───── Supplied data

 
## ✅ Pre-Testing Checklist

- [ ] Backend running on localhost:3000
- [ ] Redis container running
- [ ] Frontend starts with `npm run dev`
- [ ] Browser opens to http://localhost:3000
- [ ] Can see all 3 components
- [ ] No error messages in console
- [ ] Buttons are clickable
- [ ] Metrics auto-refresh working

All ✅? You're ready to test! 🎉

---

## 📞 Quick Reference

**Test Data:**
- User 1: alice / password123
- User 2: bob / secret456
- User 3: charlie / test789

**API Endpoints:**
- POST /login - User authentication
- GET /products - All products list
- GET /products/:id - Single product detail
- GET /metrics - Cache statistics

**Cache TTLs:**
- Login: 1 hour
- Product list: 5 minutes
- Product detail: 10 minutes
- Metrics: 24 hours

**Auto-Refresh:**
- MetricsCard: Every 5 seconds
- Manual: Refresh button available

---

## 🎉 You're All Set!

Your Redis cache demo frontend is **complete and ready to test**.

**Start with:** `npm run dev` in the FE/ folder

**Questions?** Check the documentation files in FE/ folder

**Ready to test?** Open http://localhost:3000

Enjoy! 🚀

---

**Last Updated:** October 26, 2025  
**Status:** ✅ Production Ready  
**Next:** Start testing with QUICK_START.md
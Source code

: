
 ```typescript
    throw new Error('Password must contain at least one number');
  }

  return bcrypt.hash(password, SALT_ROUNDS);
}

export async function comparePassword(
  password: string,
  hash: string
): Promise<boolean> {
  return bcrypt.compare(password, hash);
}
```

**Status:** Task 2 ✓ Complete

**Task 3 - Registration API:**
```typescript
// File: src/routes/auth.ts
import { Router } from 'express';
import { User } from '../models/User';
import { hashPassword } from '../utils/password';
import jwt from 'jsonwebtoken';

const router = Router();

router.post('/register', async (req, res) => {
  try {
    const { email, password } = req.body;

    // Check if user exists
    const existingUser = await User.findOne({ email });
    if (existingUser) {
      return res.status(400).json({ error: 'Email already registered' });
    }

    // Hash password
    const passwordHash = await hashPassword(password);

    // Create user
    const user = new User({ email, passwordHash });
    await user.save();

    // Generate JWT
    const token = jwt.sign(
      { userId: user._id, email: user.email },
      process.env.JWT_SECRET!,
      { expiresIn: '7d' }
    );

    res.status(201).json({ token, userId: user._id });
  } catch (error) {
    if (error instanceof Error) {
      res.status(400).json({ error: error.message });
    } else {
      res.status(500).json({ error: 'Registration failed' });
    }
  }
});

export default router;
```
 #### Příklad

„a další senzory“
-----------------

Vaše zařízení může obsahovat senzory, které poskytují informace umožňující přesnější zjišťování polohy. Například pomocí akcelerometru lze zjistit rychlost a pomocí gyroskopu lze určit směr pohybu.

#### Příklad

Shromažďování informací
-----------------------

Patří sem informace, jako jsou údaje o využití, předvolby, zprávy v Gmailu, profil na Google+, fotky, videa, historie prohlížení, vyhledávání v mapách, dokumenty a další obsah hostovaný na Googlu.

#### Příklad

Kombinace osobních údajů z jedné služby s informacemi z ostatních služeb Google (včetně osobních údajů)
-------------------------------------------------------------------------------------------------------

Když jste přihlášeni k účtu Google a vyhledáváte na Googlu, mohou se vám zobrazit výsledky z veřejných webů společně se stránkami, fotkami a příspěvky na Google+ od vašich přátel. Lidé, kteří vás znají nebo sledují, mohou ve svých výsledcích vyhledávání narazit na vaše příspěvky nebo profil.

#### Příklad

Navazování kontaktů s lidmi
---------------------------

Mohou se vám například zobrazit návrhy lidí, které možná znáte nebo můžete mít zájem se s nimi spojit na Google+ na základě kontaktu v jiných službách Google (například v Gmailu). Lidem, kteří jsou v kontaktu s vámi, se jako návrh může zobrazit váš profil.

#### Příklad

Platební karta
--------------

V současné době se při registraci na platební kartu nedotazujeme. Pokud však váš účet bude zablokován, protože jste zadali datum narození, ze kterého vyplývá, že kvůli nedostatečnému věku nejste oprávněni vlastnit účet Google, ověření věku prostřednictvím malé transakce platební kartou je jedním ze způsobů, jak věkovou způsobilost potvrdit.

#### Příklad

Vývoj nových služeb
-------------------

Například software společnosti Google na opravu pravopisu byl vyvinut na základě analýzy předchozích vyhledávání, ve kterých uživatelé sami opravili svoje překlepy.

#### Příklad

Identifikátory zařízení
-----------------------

──────────

Work task:
Among the records, find every line holding the word "products" and copy it.

Result of the task:
- GET /products - All products list
- GET /products/:id - Single product detail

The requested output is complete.